_Data shown_
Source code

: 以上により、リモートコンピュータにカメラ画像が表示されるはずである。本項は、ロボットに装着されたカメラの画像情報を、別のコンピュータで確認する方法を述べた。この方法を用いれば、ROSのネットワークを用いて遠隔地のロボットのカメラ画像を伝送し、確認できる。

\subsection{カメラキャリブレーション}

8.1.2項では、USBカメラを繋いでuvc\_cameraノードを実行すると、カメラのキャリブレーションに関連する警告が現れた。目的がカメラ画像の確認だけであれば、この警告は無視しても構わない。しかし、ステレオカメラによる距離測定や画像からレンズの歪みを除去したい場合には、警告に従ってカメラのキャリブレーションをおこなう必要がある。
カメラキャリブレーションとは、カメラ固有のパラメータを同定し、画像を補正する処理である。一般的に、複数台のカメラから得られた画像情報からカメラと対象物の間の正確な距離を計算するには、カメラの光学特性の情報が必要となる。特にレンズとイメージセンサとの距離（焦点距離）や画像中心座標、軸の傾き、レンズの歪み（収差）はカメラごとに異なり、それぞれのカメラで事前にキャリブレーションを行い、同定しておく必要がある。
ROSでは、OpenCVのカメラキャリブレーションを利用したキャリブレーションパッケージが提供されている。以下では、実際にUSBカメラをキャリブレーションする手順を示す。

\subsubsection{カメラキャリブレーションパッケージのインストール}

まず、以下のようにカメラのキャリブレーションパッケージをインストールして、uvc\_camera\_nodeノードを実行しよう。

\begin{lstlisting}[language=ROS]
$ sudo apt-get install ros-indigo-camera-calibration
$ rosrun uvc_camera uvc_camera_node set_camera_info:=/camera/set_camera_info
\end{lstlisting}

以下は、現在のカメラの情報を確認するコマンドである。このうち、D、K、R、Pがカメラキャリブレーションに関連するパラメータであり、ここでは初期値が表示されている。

_Assignment_
Exactly the lines from the one containing "apt-get install ros-indigo-camera-calibration" through the end of the records above should be returned, with both ends kept.

_Task answer_
$ sudo apt-get install ros-indigo-camera-calibration
$ rosrun uvc_camera uvc_camera_node set_camera_info:=/camera/set_camera_info
\end{lstlisting}

以下は、現在のカメラの情報を確認するコマンドである。このうち、D、K、R、Pがカメラキャリブレーションに関連するパラメータであり、ここでは初期値が表示されている。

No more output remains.